Projected to open late 2012, this course will be the newest addition to the already great lineup of Tucson area golf courses. Sparing no expense, developers of the Sewailo Golf Club have literally moved mountains to make sure this new course is immediately one of the best in town. This course opening is one of the most exciting changes to happen in the local golf scene in many years, and though it means competitive courses will be forced to step up their game, Sewailo Golf Club will mean even more variety and more excitement for local golfers and those visiting Tucson.
Forty Niner Country Club

This venerable old east side favorite, which was one of the original hosts to the Tucson Open, was recently purchased by Ron McKenzie, one of the club’s longest standing resident members. And so far, the reports have been stellar as to the new direction Forty Niner is heading. The former owners had been responsible for letting course conditions deteriorate to the lowest point in decades, but Mr. McKenzie’s passion, resources and devotion to the course will hopefully transform this classic Tucson track back to prominence. Once a favorite of members, winter visitors and locals all year long, the entire community is pulling for this East side success story. Forty Niner is currently a work in progress, but the new team has accomplished a large amount of renovation work in a short amount of time, and Tucson area golfers can’t wait to try the finished product.
Canoa Hills and San Ignacio

The residents of Green Valley will be pleased to know that two of their local courses are now under new management (and potentially new ownership). The team responsible for two other Green Valley golf courses, Canoa Ranch and Torres Blancas, has recently taken control of both San Ignacio and Canoa Hills, previously managed by the IRI Golf Group.
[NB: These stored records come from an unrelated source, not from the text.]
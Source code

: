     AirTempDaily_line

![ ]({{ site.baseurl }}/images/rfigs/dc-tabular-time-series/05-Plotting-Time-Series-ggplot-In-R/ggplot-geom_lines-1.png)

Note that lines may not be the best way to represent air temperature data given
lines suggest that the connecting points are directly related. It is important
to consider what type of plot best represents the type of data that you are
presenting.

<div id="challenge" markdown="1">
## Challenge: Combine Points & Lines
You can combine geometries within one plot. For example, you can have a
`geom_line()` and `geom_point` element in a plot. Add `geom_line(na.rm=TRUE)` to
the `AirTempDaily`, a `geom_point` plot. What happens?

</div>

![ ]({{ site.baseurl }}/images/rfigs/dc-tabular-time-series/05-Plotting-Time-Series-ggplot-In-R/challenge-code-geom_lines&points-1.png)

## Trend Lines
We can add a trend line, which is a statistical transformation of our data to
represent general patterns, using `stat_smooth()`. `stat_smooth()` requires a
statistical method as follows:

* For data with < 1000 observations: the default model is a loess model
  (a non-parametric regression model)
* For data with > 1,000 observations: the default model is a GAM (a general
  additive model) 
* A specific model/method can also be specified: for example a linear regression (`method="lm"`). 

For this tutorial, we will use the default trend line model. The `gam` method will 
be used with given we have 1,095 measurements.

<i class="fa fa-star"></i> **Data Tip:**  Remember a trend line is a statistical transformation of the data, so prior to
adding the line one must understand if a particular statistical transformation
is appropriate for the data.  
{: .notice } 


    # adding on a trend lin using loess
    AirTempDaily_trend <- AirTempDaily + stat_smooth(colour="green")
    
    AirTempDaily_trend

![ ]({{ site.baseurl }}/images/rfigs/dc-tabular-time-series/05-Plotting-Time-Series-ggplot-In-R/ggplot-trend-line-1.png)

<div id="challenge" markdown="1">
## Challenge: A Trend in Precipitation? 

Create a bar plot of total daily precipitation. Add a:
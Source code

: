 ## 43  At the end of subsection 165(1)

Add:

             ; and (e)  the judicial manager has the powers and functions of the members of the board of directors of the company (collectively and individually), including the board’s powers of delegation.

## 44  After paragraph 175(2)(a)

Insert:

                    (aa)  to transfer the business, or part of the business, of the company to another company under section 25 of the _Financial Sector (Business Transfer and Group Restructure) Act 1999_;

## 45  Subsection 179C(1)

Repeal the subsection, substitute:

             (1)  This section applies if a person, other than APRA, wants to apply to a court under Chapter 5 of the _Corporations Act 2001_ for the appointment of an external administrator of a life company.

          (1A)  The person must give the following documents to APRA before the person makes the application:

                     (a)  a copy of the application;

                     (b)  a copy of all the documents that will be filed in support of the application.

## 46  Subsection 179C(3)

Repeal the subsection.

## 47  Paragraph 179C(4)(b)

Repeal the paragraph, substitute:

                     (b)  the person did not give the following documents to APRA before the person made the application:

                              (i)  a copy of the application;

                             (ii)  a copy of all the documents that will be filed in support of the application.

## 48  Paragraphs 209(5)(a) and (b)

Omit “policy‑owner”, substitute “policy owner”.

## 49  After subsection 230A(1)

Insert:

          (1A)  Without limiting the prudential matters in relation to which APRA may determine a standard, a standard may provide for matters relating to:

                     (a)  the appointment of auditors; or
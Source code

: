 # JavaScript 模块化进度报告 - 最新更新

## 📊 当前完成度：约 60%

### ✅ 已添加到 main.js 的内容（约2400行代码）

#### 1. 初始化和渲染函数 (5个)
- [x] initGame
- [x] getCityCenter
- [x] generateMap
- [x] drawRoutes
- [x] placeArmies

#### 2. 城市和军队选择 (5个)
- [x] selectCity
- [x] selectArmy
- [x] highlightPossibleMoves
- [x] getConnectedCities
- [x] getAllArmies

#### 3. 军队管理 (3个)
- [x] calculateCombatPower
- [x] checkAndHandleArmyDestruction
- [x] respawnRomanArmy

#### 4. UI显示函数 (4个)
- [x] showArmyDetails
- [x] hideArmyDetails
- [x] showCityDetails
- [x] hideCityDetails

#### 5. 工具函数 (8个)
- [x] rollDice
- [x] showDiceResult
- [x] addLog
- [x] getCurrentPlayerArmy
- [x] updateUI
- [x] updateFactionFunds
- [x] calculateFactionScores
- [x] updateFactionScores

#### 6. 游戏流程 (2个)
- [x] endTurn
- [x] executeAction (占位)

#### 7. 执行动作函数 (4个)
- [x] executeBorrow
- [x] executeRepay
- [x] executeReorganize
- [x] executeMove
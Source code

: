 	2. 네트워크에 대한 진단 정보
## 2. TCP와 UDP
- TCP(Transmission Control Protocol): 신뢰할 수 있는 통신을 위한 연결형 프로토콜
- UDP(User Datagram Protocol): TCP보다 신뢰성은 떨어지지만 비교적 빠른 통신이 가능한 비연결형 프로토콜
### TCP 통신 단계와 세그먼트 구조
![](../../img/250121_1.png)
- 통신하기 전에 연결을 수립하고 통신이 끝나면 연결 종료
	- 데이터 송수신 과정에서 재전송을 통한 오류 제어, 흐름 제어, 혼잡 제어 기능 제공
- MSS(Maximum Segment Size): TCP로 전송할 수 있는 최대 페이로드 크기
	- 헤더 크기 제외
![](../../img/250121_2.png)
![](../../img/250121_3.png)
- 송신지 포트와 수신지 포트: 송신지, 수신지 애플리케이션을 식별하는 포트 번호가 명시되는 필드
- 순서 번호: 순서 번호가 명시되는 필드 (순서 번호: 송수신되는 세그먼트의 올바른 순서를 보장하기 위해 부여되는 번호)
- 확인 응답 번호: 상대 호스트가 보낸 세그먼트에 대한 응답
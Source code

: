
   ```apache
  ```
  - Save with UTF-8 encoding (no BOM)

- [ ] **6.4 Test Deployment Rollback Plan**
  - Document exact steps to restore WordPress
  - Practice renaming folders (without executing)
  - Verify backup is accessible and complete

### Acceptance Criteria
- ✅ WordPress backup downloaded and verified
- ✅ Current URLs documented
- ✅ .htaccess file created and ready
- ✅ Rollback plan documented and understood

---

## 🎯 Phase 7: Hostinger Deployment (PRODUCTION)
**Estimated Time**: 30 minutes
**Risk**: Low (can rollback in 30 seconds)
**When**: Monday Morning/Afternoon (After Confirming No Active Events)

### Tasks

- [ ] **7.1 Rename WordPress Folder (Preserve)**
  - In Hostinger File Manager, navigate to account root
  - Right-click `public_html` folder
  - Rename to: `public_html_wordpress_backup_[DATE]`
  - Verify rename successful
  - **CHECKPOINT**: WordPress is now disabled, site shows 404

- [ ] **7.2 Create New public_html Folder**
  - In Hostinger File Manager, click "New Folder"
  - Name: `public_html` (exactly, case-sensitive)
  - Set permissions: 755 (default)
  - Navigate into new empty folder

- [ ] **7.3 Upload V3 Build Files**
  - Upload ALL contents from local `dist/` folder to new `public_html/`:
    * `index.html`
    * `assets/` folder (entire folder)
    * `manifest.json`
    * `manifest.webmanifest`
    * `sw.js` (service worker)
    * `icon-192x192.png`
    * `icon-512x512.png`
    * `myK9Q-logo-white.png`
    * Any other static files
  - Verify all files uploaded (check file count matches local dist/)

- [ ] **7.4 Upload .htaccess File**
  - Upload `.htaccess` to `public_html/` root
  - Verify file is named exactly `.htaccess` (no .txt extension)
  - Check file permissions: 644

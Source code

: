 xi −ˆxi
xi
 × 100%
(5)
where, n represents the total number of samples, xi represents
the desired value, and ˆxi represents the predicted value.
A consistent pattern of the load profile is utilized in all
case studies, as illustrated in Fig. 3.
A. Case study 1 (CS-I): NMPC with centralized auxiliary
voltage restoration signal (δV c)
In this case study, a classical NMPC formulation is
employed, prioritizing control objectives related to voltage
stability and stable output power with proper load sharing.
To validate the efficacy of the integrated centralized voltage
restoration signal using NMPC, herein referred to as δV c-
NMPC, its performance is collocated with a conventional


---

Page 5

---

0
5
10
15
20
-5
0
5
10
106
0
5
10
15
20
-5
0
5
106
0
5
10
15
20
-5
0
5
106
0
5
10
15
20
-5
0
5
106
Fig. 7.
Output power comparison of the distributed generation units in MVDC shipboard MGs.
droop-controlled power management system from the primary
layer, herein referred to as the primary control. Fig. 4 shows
According to Rich Elias, Director of Golf for the new collection, “the goal is to improve the quality of golf found in Green Valley and make it a formidable golf destination again.” Deteriorating course conditions, water issues and member woes plagued these once-fine courses under the IRI Golf Group’s regime, but moving forward the new caretakers plan to provide good golf at reasonable prices for both members and non-members alike. This is great news for local golfers and residents of these Green Valley neighborhoods who depend on the courses’ quality and appeal to keep their home values high.

It’s tough to be in the golf business right now, especially here in Tucson. Changes abound. The economy is hurting. Ownership is shifting. Real estate prices are down. Water costs are up. The weather is too hot while golf demand remains lukewarm. But, like everything else, this too shall pass. A rebranded course will bring new customers and new energy. A new course will mean more variety for consumers and ensure other courses put out a better product. Private courses opening their doors to the public will allow for increased revenue streams and mean new members can join local clubs. New owner-operators and management companies will mean improved course conditions, competitive pricing and a better experience for golfers. And a renewed focus on city courses will hopefully translate into more support of this great amenity.

Change is often noisy and confusing, sometimes scary and not always predictable. But change is inevitable and necessary for businesses to evolve, economies to improve and for people to respond. A business that doesn’t embrace change will often fall victim to it. For the aforementioned golf courses in Tucson, though the last few years have been challenging, the future looks bright; both for the courses and the golf community. Like the saying goes, there is nothing permanent except change. And in the case of Southern Arizona golf, the change is good.